# Vertical dropout no tensioner!



## georgeeasten (Oct 26, 2007)

Just more of a pat on the back for me really but I thought I'd share this with everyone in the hope that it may be of some use because I searched everywhere and found nothing. 

I have been running an old Stumpjumper cr-mo frame (well over 15 years old) as a single speed for years now and after having a respray at Argos I decided that I wanted to lose the tensioner. 

I spoke to quite a few so called mechanics and was told it can't be done - it's actually amazing how many people hold themselves out as mechanics but don't have a clue!

Anyway, I have now managed to set it up without a tensioner with the help of a half link in the chain (when I went to buy a half link someone even told me I can't put a halflink in the chain?!?!)

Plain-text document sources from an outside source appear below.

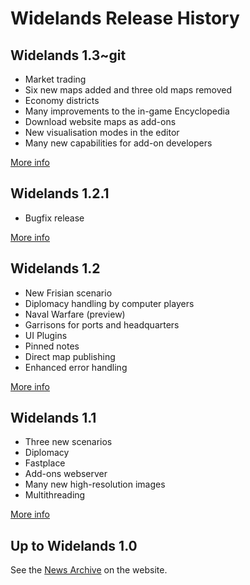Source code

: # Widelands Release History

## Widelands 1.3~git

 - Market trading
 - Six new maps added and three old maps removed
 - Economy districts
 - Many improvements to the in-game Encyclopedia
 - Download website maps as add-ons
 - New visualisation modes in the editor
 - Many new capabilities for add-on developers

[More info](https://codeberg.org/wl/widelands/milestone/4647?type=all&state=closed&sort=recentupdate)


## Widelands 1.2.1

 - Bugfix release

[More info](https://www.widelands.org/news/2024/Nov/15/widelands-1-2-1-released/)


## Widelands 1.2

 - New Frisian scenario
 - Diplomacy handling by computer players
 - Naval Warfare (preview)
 - Garrisons for ports and headquarters
 - UI Plugins
 - Pinned notes
 - Direct map publishing
 - Enhanced error handling

[More info](https://www.widelands.org/news/2024/Mar/30/widelands-1-2-released/)


## Widelands 1.1

 - Three new scenarios
 - Diplomacy
 - Fastplace
 - Add-ons webserver
 - Many new high-resolution images
 - Multithreading

[More info](https://www.widelands.org/news/2022/Oct/23/widelands-1-1-released/)


## Up to Widelands 1.0

See the [News Archive](https://www.widelands.org/news/category/release/) on the website.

I started with 16t rear and 44t front but athough this was quite a good gear the chain was just a little too loose. After some research it came to me - drop the rear to 15t and take out a half link (I actually took out a whole link and added a half - same thing though!).

So this is for all those who doubted me!

44t Chainring on the front with a 15t sprocket on the rear and use of a half link makes for a pretty perfect fit. Couldn't be better!

Super light. Super quiet. A dream to ride - I love it!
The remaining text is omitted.